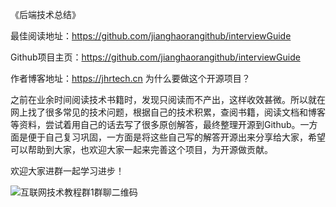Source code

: 《后端技术总结》

最佳阅读地址：https://github.com/jianghaorangithub/interviewGuide

Github项目主页：https://github.com/jianghaorangithub/interviewGuide

作者博客地址：https://jhrtech.cn
为什么要做这个开源项目？

之前在业余时间阅读技术书籍时，发现只阅读而不产出，这样收效甚微。所以就在网上找了很多常见的技术问题，根据自己的技术积累，查阅书籍，阅读文档和博客等资料，尝试着用自己的话去写了很多原创解答，最终整理开源到Github。一方面是便于自己复习巩固，一方面是将这些自己写的解答开源出来分享给大家，希望可以帮助到大家，也欢迎大家一起来完善这个项目，为开源做贡献。

欢迎大家进群一起学习进步！

![互联网技术教程群1群聊二维码](https://user-images.githubusercontent.com/44829600/112971196-9023b500-9181-11eb-93dd-42873687f2a9.png)
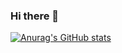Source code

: ### Hi there 👋
[![Anurag's GitHub stats](https://github-readme-stats.vercel.app/api?username=SongJian-99)](https://github.com/anuraghazra/github-readme-stats)

<!--
**SongJian-99/SongJian-99** is a ✨ _special_ ✨ repository because its `README.md` (this file) appears on your GitHub profile.

Here are some ideas to get you started:

- 🔭 I’m currently working on ...
- 🌱 I’m currently learning ...
- 👯 I’m looking to collaborate on ...
- 🤔 I’m looking for help with ...
- 💬 Ask me about ...
- 📫 How to reach me: ...
- 😄 Pronouns: ...
- ⚡ Fun fact: ...
-->
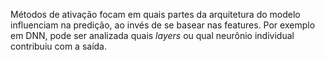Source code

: Métodos de ativação focam em quais partes da arquitetura do modelo influenciam na predição, ao invés de se basear nas features. Por exemplo em DNN, pode ser analizada quais *layers* ou qual neurônio individual contribuiu com a saída. 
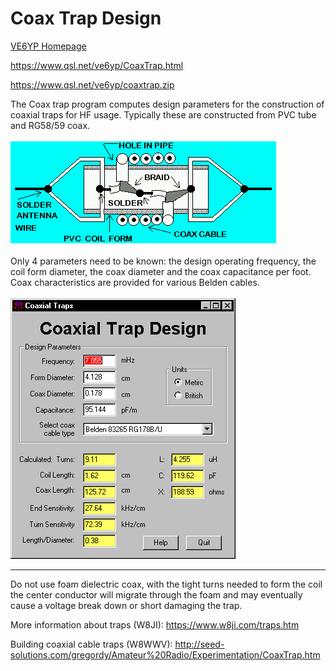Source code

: # Coax Trap Design

[VE6YP Homepage](https://www.qsl.net/ve6yp/)

https://www.qsl.net/ve6yp/CoaxTrap.html

https://www.qsl.net/ve6yp/coaxtrap.zip 

The Coax trap program computes design parameters for the construction of coaxial traps for HF usage. Typically these are constructed from PVC tube and RG58/59 coax. 
\
\
![Sample Trap](SampleTrap.png)
\
\
Only 4 parameters need to be known: the design operating frequency, the coil form diameter, the coax diameter and the coax capacitance per foot. Coax characteristics are provided for various Belden cables.
\
\
![Coax Trap](CoaxTrap.png)

---

Do not use foam dielectric coax, with the tight turns needed to form the coil the center conductor will migrate through the foam and may eventually cause a voltage break down or short damaging the trap.

More information about traps (W8JI): https://www.w8ji.com/traps.htm 

Building coaxial cable traps (W8WWV): http://seed-solutions.com/gregordy/Amateur%20Radio/Experimentation/CoaxTrap.htm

● ● ● ● ●

**Work instructions:**
Using the material above, gather every line that includes "coaxial".

**Your solution:**
The Coax trap program computes design parameters for the construction of coaxial traps for HF usage. Typically these are constructed from PVC tube and RG58/59 coax. 
Building coaxial cable traps (W8WWV): http://seed-solutions.com/gregordy/Amateur%20Radio/Experimentation/CoaxTrap.htm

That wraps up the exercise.